1.BÖLÜM "YENİ MAHKUM."

12.6K 688 156
                                    


Omzumda hissettiğim dokunuşla acıyan göz kapaklarımı araladım. Karşımda gördüğüm güler yüzlü çocuk vardı. Tek gözüm kapalı bir şekilde önce etrafı sonra çocuğu süzdüm. "Sana günaydın bize iyi akşamlar." dediğinde alık alık bakışlarımı onda sürdürdüm.

Bu enerjisi nereden geliyordu?

"Hadi kalk bakalım akşam yemeği için yemekhaneye iniyoruz." dedi elleriyle küçük bir alkış tutarak. Hâlâ mal gibi ona baktığımı fark edince başımı sallayarak ona yanıt verdim. Üzerime ne ara örtüldüğünü bilmediğim ince yorganı kenara attım.

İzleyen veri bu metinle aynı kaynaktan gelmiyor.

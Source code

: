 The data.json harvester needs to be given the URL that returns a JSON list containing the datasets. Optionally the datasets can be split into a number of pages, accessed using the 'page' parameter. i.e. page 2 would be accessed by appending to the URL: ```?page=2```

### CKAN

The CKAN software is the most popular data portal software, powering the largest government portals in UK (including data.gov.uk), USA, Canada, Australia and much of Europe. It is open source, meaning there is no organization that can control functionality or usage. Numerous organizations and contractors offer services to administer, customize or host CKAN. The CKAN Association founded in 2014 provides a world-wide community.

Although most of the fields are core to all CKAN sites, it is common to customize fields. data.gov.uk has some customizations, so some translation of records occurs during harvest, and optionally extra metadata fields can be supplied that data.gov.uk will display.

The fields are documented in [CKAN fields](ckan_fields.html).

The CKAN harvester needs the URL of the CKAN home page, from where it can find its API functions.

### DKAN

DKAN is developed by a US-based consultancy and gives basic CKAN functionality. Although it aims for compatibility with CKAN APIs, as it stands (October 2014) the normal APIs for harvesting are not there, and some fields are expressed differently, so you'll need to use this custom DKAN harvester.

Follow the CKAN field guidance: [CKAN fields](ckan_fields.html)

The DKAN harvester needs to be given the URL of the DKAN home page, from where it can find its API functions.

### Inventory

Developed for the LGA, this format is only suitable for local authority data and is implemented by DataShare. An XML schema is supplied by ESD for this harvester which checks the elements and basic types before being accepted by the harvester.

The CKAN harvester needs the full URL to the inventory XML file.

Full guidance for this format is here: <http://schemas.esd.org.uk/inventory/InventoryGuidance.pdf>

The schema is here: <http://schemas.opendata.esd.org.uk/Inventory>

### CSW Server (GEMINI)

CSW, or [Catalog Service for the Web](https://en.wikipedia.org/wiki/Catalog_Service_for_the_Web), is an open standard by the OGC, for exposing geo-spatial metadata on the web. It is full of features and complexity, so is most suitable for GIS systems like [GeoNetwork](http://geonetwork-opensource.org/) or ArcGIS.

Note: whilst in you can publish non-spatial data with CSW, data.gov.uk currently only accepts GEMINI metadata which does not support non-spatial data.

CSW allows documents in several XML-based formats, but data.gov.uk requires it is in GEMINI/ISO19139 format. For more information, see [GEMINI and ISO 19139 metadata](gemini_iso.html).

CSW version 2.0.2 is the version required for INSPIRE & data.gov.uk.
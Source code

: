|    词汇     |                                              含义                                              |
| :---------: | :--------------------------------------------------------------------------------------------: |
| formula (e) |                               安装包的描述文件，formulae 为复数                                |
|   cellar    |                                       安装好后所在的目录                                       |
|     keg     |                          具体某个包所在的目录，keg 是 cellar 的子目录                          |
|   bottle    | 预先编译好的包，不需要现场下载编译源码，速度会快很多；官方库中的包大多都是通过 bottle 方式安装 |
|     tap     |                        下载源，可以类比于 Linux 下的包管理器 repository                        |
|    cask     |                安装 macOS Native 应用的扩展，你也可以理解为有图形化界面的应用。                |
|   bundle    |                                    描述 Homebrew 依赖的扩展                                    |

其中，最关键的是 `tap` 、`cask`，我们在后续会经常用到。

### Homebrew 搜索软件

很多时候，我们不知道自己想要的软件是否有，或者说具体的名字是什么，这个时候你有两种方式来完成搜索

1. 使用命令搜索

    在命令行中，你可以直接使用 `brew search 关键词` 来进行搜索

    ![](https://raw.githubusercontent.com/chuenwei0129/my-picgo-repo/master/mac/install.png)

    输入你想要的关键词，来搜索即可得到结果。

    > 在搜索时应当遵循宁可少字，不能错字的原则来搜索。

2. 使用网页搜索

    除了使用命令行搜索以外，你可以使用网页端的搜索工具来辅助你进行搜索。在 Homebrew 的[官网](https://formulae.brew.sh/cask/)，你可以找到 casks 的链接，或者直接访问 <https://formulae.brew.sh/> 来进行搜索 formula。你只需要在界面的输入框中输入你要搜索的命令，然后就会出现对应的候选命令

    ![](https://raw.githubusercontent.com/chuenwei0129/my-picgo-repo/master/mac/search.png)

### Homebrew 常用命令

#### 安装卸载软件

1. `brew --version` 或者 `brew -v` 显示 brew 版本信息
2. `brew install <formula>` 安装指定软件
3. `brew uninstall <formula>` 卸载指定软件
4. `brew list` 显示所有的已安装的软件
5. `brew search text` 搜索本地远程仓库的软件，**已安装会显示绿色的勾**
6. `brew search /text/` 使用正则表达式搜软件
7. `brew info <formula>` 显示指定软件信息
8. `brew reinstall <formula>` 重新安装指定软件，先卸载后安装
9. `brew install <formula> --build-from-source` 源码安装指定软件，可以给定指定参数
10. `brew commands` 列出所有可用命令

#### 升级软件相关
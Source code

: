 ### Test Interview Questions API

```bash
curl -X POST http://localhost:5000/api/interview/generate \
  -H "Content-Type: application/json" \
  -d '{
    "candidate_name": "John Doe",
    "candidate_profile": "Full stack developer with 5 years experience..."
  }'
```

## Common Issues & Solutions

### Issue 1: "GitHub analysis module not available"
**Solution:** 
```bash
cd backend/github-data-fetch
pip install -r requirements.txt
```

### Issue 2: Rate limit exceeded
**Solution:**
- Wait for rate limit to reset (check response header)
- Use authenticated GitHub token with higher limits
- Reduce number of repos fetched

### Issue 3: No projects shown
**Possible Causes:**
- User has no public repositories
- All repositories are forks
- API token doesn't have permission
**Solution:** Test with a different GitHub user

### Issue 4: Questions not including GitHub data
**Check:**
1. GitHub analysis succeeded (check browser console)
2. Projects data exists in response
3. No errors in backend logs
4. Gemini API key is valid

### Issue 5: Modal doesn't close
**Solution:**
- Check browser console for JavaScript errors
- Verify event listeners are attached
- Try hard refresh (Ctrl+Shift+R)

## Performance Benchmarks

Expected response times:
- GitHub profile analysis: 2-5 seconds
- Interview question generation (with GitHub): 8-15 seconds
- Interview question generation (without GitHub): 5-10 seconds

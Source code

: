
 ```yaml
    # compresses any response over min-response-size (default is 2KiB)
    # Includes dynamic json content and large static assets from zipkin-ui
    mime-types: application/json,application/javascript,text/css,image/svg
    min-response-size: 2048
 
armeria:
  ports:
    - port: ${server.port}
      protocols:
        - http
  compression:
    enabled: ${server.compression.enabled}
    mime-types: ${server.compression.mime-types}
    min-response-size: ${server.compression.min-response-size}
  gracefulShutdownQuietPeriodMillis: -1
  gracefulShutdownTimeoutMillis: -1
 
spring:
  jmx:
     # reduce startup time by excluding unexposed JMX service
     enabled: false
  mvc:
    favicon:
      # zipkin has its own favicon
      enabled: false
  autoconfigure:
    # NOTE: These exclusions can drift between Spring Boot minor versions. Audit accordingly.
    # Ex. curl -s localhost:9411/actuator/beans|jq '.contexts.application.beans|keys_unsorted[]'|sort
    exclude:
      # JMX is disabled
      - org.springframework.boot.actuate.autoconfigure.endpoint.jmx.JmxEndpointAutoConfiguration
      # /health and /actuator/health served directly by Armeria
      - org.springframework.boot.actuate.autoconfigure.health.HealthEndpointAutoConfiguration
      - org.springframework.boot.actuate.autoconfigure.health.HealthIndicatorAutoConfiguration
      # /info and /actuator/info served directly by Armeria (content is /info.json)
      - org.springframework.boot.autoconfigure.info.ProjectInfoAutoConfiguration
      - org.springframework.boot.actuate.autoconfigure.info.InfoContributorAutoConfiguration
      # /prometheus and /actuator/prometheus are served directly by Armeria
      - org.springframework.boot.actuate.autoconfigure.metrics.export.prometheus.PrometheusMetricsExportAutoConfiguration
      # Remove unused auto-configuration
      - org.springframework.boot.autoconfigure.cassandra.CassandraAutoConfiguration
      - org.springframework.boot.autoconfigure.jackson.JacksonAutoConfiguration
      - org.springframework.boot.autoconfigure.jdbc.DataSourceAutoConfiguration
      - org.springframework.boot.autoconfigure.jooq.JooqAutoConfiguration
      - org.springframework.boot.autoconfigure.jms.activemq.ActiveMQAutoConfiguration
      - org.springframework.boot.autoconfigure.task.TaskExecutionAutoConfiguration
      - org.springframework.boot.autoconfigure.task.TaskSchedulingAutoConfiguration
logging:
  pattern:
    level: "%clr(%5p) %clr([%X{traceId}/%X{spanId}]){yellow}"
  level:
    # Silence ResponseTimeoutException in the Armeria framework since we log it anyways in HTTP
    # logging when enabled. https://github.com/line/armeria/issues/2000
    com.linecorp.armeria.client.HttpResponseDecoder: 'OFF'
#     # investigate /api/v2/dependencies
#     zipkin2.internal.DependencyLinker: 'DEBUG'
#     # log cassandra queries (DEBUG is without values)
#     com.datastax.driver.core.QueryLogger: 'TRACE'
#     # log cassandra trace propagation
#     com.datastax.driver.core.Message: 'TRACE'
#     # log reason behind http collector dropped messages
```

Vücudum saatlerdir aynı pozisyonda durmaktan kaskatı kesilmişti. Gerinerek bunu gidermeye çalışırken, uyku mahmuru gözlerimle etrafı başlıca süzüyordum.

Buraya alışmam uzun süreceğe benziyordu.

Gözlerim en son karşımda duran reis dedikleri adam da durdu. O da karışısındaki onun yaşlarındaki adamla konuşuyordu. İkisi de elindeki tespihleri hiç duraksamadan çekiyordu.

Üzerimdeki bordo kazaktan bunalınca hızlıca omuzlarımdan tutup eteklerini başımdan sıyırdım. Kazağın altına siyah, üstüme yapışan bir tişört gitmiştim. Bu yüzden çıkarırken rahattım.

Aslında tişört olmasa da sorun olmazdı. Kişisel temizliğime her zaman önem verirdim. Vücudumda beyaz tenimi kirleten kıl yoktu bu yüzden.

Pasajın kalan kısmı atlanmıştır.